This Quarterly Report on Form 10-Q contains forward-looking statements within the meaning of the federal securities laws, which are intended to be covered by the safe harbors created thereby. Those statements include, but may not be limited to, the discussions of our operating and growth strategy. Investors are cautioned that all forward-looking statements involve risks and uncertainties including, without limitation, those set forth under the caption “Risk Factors” in Item 1A of this Quarterly Report on Form 10-Q and in the Business section of our Annual Report on Form 10-K for the year ended December 31, 2007. Although we believe that the assumptions underlying the forward-looking statements contained herein are reasonable, any of the assumptions could prove to be inaccurate, and therefore, there can be no assurance that the forward-looking statements included in this Quarterly Report on Form 10-Q will prove to be accurate. In light of the significant uncertainties inherent in the forward-looking statements included herein, the inclusion of such information should not be regarded as a representation by us or any other person that our objectives and plans will be achieved. We undertake no obligation to publicly release any revisions to any forward-looking statements contained herein to reflect events and circumstances occurring after the date hereof or to reflect the occurrence of unanticipated events.

Overview

We were formed on April 3, 2003 for the purpose of offering products in the specialty commercial property and casualty insurance market by using an innovative business model. Specialty insurance typically serves niche groups of insureds that require highly specialized knowledge of a business class to achieve underwriting profits. This segment has traditionally been underserved by most standard commercial property and casualty insurers, due to the complex business knowledge and the investment required to achieve attractive underwriting profits. Competition in this segment is based primarily on client service, availability of insurance capacity, specialized policy forms, efficient claims handling and other value-based considerations, rather than just price.
On November 23, 2004 we completed our IPO and concurrent private placements and completed the acquisition of Potomac. After giving effect to the acquisition, we changed the name of Potomac to SUA Insurance Company. On January 1, 2005 we commenced our insurance operations.

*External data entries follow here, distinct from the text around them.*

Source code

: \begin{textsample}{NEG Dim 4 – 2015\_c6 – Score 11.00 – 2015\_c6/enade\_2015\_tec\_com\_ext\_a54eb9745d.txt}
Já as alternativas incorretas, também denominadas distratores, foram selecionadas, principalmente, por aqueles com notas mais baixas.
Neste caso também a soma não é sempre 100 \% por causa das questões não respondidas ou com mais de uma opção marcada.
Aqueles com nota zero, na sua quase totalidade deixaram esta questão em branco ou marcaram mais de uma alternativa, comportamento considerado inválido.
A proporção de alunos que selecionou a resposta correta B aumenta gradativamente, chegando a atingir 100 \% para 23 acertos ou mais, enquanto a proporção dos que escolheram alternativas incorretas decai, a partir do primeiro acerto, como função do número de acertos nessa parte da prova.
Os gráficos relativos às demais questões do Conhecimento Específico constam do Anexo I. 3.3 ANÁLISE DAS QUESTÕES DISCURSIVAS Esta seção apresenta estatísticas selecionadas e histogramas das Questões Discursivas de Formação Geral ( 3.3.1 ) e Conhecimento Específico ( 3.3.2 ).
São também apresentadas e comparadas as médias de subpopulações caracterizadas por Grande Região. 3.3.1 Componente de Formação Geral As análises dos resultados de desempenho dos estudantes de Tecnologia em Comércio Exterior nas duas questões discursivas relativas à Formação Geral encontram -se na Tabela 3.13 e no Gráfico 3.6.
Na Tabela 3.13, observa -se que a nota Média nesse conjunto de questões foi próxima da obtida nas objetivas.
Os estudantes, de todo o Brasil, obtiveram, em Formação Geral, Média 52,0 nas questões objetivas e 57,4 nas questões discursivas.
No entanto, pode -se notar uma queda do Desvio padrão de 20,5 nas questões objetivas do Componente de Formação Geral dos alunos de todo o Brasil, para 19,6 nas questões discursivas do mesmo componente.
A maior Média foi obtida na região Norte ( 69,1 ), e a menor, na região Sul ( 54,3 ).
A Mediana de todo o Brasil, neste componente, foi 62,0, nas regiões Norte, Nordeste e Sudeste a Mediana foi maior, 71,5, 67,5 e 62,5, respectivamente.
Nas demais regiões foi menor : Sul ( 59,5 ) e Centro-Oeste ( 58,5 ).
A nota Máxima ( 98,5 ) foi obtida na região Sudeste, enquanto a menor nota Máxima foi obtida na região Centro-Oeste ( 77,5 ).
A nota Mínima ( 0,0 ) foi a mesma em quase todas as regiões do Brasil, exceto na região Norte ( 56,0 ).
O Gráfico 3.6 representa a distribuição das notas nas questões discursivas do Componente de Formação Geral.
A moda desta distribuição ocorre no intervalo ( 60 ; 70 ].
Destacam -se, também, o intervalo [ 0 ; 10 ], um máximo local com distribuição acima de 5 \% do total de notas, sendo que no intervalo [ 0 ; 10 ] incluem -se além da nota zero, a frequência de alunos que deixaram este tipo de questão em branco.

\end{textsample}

Three Months Ended September 30, 2008 as compared to the Three Months Ended September 30, 2007

RESULTS OF OPERATION

Net income for the quarter ended September 30, 2008 was $1.3 million, compared to net income of $3.4 million for the quarter ended September 30, 2007. Earnings per share for the quarter ended September 30, 2008 was $0.08, versus earnings per share of $0.22 for the quarter ended September 30, 2007. The decrease in our net income was due to a decrease in our pre-tax income and an increase in our taxes resulting from the full utilization of tax loss carry forwards which occurred in the second quarter of 2008. The decrease in our pre-tax income was primarily due to a decrease in our earned premiums resulting from reductions in our workers’ compensation rates and weak economic conditions. In addition there were other-than-temporary impairment write-downs of investment assets for a realized loss of $0.8 million.
Gross written premiums were $44.2 million for the three months ended September 30, 2008 compared to $33.5 million for the three months ended September 30, 2007. The increase in gross written premiums was attributable to premiums written under our public entity business program offset by decreasing premiums in our other lines as a result of the continuing deterioration in economic conditions.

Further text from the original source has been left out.